Я поначалу безмолвно согласился с ним – конечно же испечет, а потом встрепенулся – дошло до меня.
– Так это сколько же времени меня не было?
– Долго, – вздохнул Валерка. – Двое с лишним суток. Хотели уж назад подаваться, но тут эта штука искрить начала, словно закоротило в ней что-то. Вот и решили выждать, чем все закончится. А тут рука высовывается. Вроде твоя, а вроде – не совсем. Рукав-то вовсе не похож, зато перстень с камнем – один к одному. Ну мы за нее цоп и потянули. Сигаретку-то дать, путешественник во времени?
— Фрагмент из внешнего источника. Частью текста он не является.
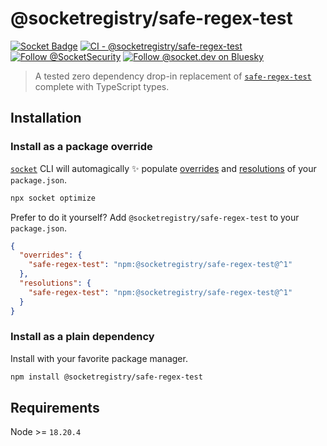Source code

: # @socketregistry/safe-regex-test

[![Socket Badge](https://socket.dev/api/badge/npm/package/@socketregistry/safe-regex-test)](https://socket.dev/npm/package/@socketregistry/safe-regex-test)
[![CI - @socketregistry/safe-regex-test](https://github.com/SocketDev/socket-registry/actions/workflows/ci.yml/badge.svg)](https://github.com/SocketDev/socket-registry/actions/workflows/ci.yml)
[![Follow @SocketSecurity](https://img.shields.io/twitter/follow/SocketSecurity?style=social)](https://twitter.com/SocketSecurity)
[![Follow @socket.dev on Bluesky](https://img.shields.io/badge/Follow-@socket.dev-1DA1F2?style=social&logo=bluesky)](https://bsky.app/profile/socket.dev)

> A tested zero dependency drop-in replacement of
> [`safe-regex-test`](https://socket.dev/npm/package/safe-regex-test) complete
> with TypeScript types.

## Installation

### Install as a package override

[`socket`](https://socket.dev/npm/package/socket) CLI will automagically ✨
populate
[overrides](https://docs.npmjs.com/cli/v9/configuring-npm/package-json#overrides)
and [resolutions](https://yarnpkg.com/configuration/manifest#resolutions) of
your `package.json`.

```sh
npx socket optimize
```

Prefer to do it yourself? Add `@socketregistry/safe-regex-test` to your
`package.json`.

```json
{
  "overrides": {
    "safe-regex-test": "npm:@socketregistry/safe-regex-test@^1"
  },
  "resolutions": {
    "safe-regex-test": "npm:@socketregistry/safe-regex-test@^1"
  }
}
```

### Install as a plain dependency

Install with your favorite package manager.

```sh
npm install @socketregistry/safe-regex-test
```

## Requirements

Node >= `18.20.4`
Я в ответ лениво мотнул головой. Отвечать сил нет, но поднапрягся:
– Бросил.
– Давно ли?
Прикинул в уме.
– Три года назад. – И, подумав, внес уточнение: – С половиной.
Валерка даже закашлялся.
– Ты что, хочешь сказать, что…
– Ага. Хочу, – ответил я лениво.
– А… чего так долго-то? – удивился Валерка. – Сам же говорил: «Я ее хвать – и тикать».
– Дела были, – вздохнул я. – Опять же и Серой дыры этой я не нашел.
– А как же ты сюда попал?
– Из пруда в Александровой слободе, – равнодушно доложил я. – Иоанн Васильевич хотел утопить кое-кого, вот и пришлось вступиться. Как видишь, получилось. А твои историки – козлы, – добавил я. – Такую информацию упустили из виду. Из-за них я и…
– Ты погоди с историками, – загорелся Валерка. – Ты что, и правда самого царя видел?!
– Ивана Грозного? – вслед ему восхитился выползший из сумерек хода Андрюха.
– Живого?! – Это уже следующий за ним по пятам Генка.
Дался им этот царь. Нет чтобы о чем-то приятном спросили. Но надо отвечать.
– Как вас. Да и не только его одного – Висковатого, Воротынского… – начал перечислять я, но, кроме Валерки, эмоций никто не проявил – чувствуется, что подзабыли они славные страницы нашей отечественной истории. А там как знать – может, вообще не помнили. Тогда кого же им назвать-то? О! Идея!
– Я и с Годуновым успел познакомиться.
– С царем Борисом Федоровичем?! – снова ахнул Валерка.
– Ну да. Только он не царь еще и даже не Федорович, потому как молодой совсем. А Ирина, сестренка его, вообще дите дитем. Кстати, если бы не мое вмешательство, ее бы еще в детстве убили, – не удержавшись, похвастался я.
А что? Учитывая пережитое – вполне простительно. Имею я, в конце концов, право на небольшую слабость или нет?!
– Может, ты еще и Казань брал вместе с Астраханью? – недоверчиво усмехнулся Андрюха.
Я не обиделся. На его месте я бы тоже усомнился, даже посильнее, чем он.